My hazelnut opera cake consists of 5 components - hazelnut joconde, coffee kahlua syrup, nutella spread, coffee buttercream and chocolate ganache glaze.
I found that getting the ratio of the components right is the trickiest part of making this cake, and also the most important as it has a huge impact on the overall balance of flavours. I tried to make the joconde and buttercream the same thickness at about 5mm. For the nutella layer, I found that it's best to keep it about 1mm or it can be too sweet and overpowering.
I kept the decoration simple with a light sprinkle of coffee beans, cocoa nibs and almond meal.


Hazelnut Opera Cake
Makes one 15cm cake
Hazelnut Joconde
125 grams icing sugar, sifted
125 grams ground hazelnut (hazelnut meal)
40 grams plain flour, sifted
160 grams whole eggs, room temperature
30 grams unsalted butter, melted and cooled
100 grams egg whites (reserve yolks for the buttercream)
30 grams caster sugar
Coffee Kahlua Syrup
125 ml water
80 grams caster sugar
125 ml espresso
2 tablespoons kahlua
Coffee Buttercream
2 teaspoons coffee granules
2 teaspoons hot water
60 grams egg yolks
100 grams caster sugar
30 ml water
225 grams unsalted butter, softened, cut into small cubes
Chocolate Ganache Glaze
125 grams dark chocolate
20 grams liquid glucose
130ml whipping (pouring) cream
You will also need Nutella.
To make hazelnut joconde:
Preheat oven to 200 degrees celcius conventional (or 180 degrees celcius fan-forced). Line two 35 x 22cm baking trays with baking paper.
Using an electric stand mixer fitted with whisk attachment, whisk icing sugar, hazelnut meal, flour and whole eggs for 10-12 minutes until the mixture is light and aerated. With the mixer still running, slowly add cooled melted butter to the mixture until incorporated. Set aside.
Using an electric stand mixer, with a separate clean dry bowl and whisk, whisk egg whites until foamy. Gradually add in caster sugar and whisk until stiff peaks form.
Using a spatula, fold in a third of the stiff egg whites into the hazelnut batter to loosen. Carefully fold in the rest of the stiff egg whites.
Spread the mixture onto the prepared baking trays to about 5mm in thickness. Bake until golden brown and the sponge springs back when pressed gently. This should take about 12-15 minutes.
To make coffee kahlua syrup:
In a small saucepan, bring sugar and water to boil, and cook for 1 minute. Remove from heat, add espresso, and leave to cool. Add kahlua.

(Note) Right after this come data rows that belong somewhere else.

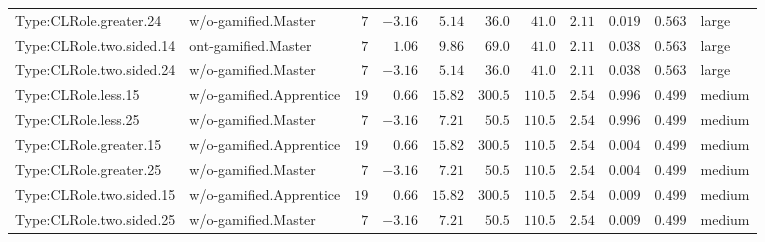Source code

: \documentclass[6pt,a4paper]{article}
\begin{document}
{\begin{longtable}{llrrrrrrrrl}
Type:CLRole.greater.24&w/o-gamified.Master&$ 7$&$-3.16$&$ 5.14$&$ 36.0$&$ 41.0$&$2.11$&$0.019$&$0.563$&large\tabularnewline
Type:CLRole.two.sided.14&ont-gamified.Master&$ 7$&$ 1.06$&$ 9.86$&$ 69.0$&$ 41.0$&$2.11$&$0.038$&$0.563$&large\tabularnewline
Type:CLRole.two.sided.24&w/o-gamified.Master&$ 7$&$-3.16$&$ 5.14$&$ 36.0$&$ 41.0$&$2.11$&$0.038$&$0.563$&large\tabularnewline
Type:CLRole.less.15&w/o-gamified.Apprentice&$19$&$ 0.66$&$15.82$&$300.5$&$110.5$&$2.54$&$0.996$&$0.499$&medium\tabularnewline
Type:CLRole.less.25&w/o-gamified.Master&$ 7$&$-3.16$&$ 7.21$&$ 50.5$&$110.5$&$2.54$&$0.996$&$0.499$&medium\tabularnewline
Type:CLRole.greater.15&w/o-gamified.Apprentice&$19$&$ 0.66$&$15.82$&$300.5$&$110.5$&$2.54$&$0.004$&$0.499$&medium\tabularnewline
Type:CLRole.greater.25&w/o-gamified.Master&$ 7$&$-3.16$&$ 7.21$&$ 50.5$&$110.5$&$2.54$&$0.004$&$0.499$&medium\tabularnewline
\newpage
Type:CLRole.two.sided.15&w/o-gamified.Apprentice&$19$&$ 0.66$&$15.82$&$300.5$&$110.5$&$2.54$&$0.009$&$0.499$&medium\tabularnewline
Type:CLRole.two.sided.25&w/o-gamified.Master&$ 7$&$-3.16$&$ 7.21$&$ 50.5$&$110.5$&$2.54$&$0.009$&$0.499$&medium\tabularnewline
\hline
\end{longtable}}
\end{document}
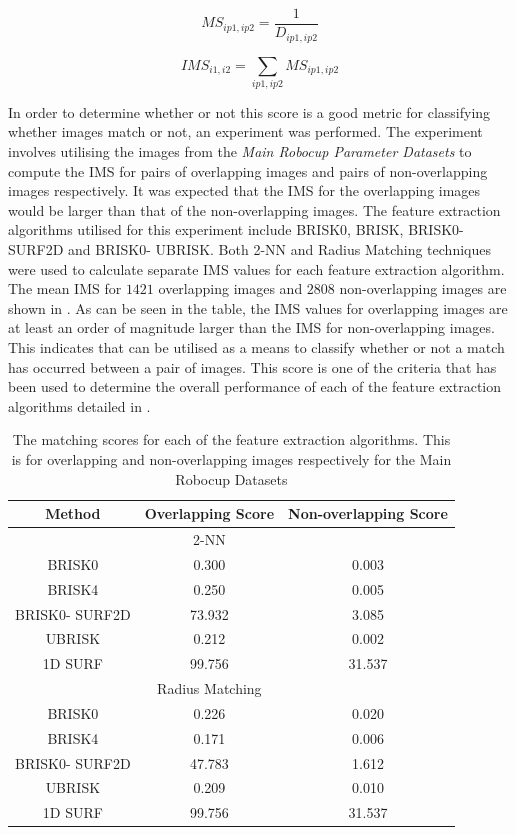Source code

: \documentclass{report}
\begin{document}
\begin{equation}
MS_{ip1, ip2} = \frac{1}{D_{ip1, ip2}}
\label{eqn:inverseDistance}
\end{equation}

\begin{equation}
IMS_{i1, i2} = \sum_{ip1, ip2} MS_{ip1, ip2}
\label{eqn:ims}
\end{equation}

In order to determine whether or not this score is a good metric for classifying whether images match or not, an experiment was performed. The experiment involves utilising the images from the \textit{Main Robocup Parameter Datasets} to compute the IMS for pairs of overlapping images and pairs of non-overlapping images respectively. It was expected that the IMS for the overlapping images would be larger than that of the non-overlapping images. The feature extraction algorithms utilised for this experiment include BRISK0, BRISK, BRISK0-SURF2D and BRISK0- UBRISK. Both 2-NN and Radius Matching techniques were used to calculate separate IMS values for each feature extraction algorithm.\\

The mean IMS for $1421$ overlapping images and $2808$ non-overlapping images are shown in . As can be seen in the table, the IMS values for overlapping images are at least an order of magnitude larger than the IMS for non-overlapping images. This indicates that  can be utilised as a means to classify whether or not a match has occurred between a pair of images. This score is one of the criteria that has been used to determine the overall performance of each of the feature extraction algorithms detailed in .\\

\begin{table}
\caption{The matching scores for each of the feature extraction algorithms. This is for overlapping and non-overlapping images respectively for the Main Robocup Datasets}
\begin{tabular}{|c|c|c|}
\hline 
Method & Overlapping Score & Non-overlapping Score\tabularnewline
\hline 
\hline 
 & 2-NN & \tabularnewline
\hline 
BRISK0 & 0.300 & 0.003\tabularnewline
\hline 
BRISK4 & 0.250 & 0.005\tabularnewline
\hline 
BRISK0- SURF2D & 73.932 & 3.085\tabularnewline
\hline 
UBRISK & 0.212 & 0.002\tabularnewline
\hline 
1D SURF & 99.756 & 31.537\tabularnewline
\hline 
 & Radius Matching & \tabularnewline
\hline 
BRISK0 & 0.226 & 0.020\tabularnewline
\hline 
BRISK4 & 0.171 & 0.006\tabularnewline
\hline 
BRISK0- SURF2D & 47.783 & 1.612\tabularnewline
\hline 
UBRISK & 0.209 & 0.010\tabularnewline
\hline 
1D SURF & 99.756 & 31.537\tabularnewline
\hline 
\end{tabular}
\label{tab:matchingScoreCompare}
\end{table}
\end{document}
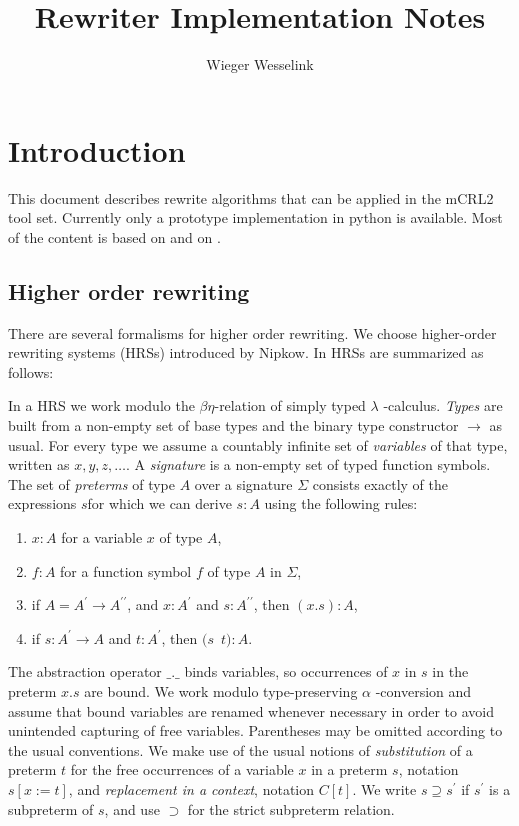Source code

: \documentclass{article}
\begin{document}
\title{Rewriter Implementation Notes}
\author{Wieger Wesselink}
\maketitle

\section{Introduction}

This document describes rewrite algorithms that can be applied in the mCRL2
tool set. Currently only a prototype implementation in python is available.
Most of the content is based on \cite{weerdenburg2009} and on \cite%
{vanderwulp2009}.

\subsection{Higher order rewriting}

There are several formalisms for higher order rewriting. We choose
higher-order rewriting systems (HRSs) introduced by Nipkow. In \cite%
{DBLP:conf/rta/Raamsdonk01} HRSs are summarized as follows:

In a HRS we work modulo the $\beta \eta $-relation of simply typed $\lambda $%
-calculus. \emph{Types} are built from a non-empty set of base types and the
binary type constructor $\rightarrow $ as usual. For every type we assume a
countably infinite set of \emph{variables} of that type, written as $%
x,y,z,\ldots $. A \emph{signature} is a non-empty set of typed function
symbols. The set of \emph{preterms} of type $A$ over a signature $\Sigma $
consists exactly of the expressions $s$for which we can derive $s:A$ using
the following rules:

\begin{enumerate}
\item $x:A$ for a variable $x$ of type $A$,

\item $f:A$ for a function symbol $f$ of type $A$ in $\Sigma $,

\item if $A=A^{\prime }\rightarrow A^{\prime \prime }$, and $x:A^{\prime }$
and $s:A^{\prime \prime }$, then $(x.s):A$,

\item if $s:A^{\prime }\rightarrow A$ and $t:A^{\prime }$, then $(s$\ $t):A$.
\end{enumerate}

The abstraction operator $\_.\_$ binds variables, so occurrences of $x$ in $s
$ in the preterm $x.s$ are bound. We work modulo type-preserving $\alpha $%
-conversion and assume that bound variables are renamed whenever necessary
in order to avoid unintended capturing of free variables. Parentheses may be
omitted according to the usual conventions. We make use of the usual notions
of \emph{substitution} of a preterm $t$ for the free occurrences of a
variable $x$ in a preterm $s$, notation $s[x:=t]$, and \emph{replacement in
a context}, notation $C[t]$. We write $s\supseteq s^{\prime }$ if $s^{\prime
}$ is a subpreterm of $s$, and use $\supset $ for the strict subpreterm
relation.
\end{document}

To make coffee buttercream:
Combine coffee and water, set aside.
Place yolks in the bowl of the electric mixer fitted with whisk attachment.
In a small sauce pan, bring caster sugar and water to boil without stirring. When the temperature of the syrup reaches 115 degrees celsius, remove from heat, start mixer at high speed, pour the syrup in a thin stream into the yolks, and whisk until thick and cools completely. It should take about 10 minutes.
Start adding small lumps of the softened butter a little at a time, whisking well after each addition and scraping down the bowl from time to time. When all the butter has been incorporated, add coffee mixture, and continue to beat until light and aerated.
To make chocolate ganache glaze
(Note: Make this after you have assembled the cake and the cake has been allowed to firm up in the fridge for at least 1 hour. You will not need to use all the glaze.)
Melt chocolate over bain marie or in microwave.
Stir glucose and cream in a small saucepan over medium heat until glucose dissolves and mixture comes to a gentle simmer. Remove from heat. Gradually add hot cream to the chocolate, mixing continuously to form an emulsion. Let cool slightly (about 5 minutes). Use immediately.
To assemble:
Cut hazelnut joconde into 3 squares (about 17 x 17cm).
Place one of the squares on a baking paper, brush square generously with the coffee kahlua syrup. Spread a layer of nutella (about 1mm thick). Spread coffee buttercream over (about 5mm thick). Repeat with second square, syrup, nutella, buttercream. Repeat with last square, syrup, buttercream.
Cut the cake with a 15cm cake ring. Leave the cake in the ring, remove scraps, and place in fridge to set for at least 1 hour.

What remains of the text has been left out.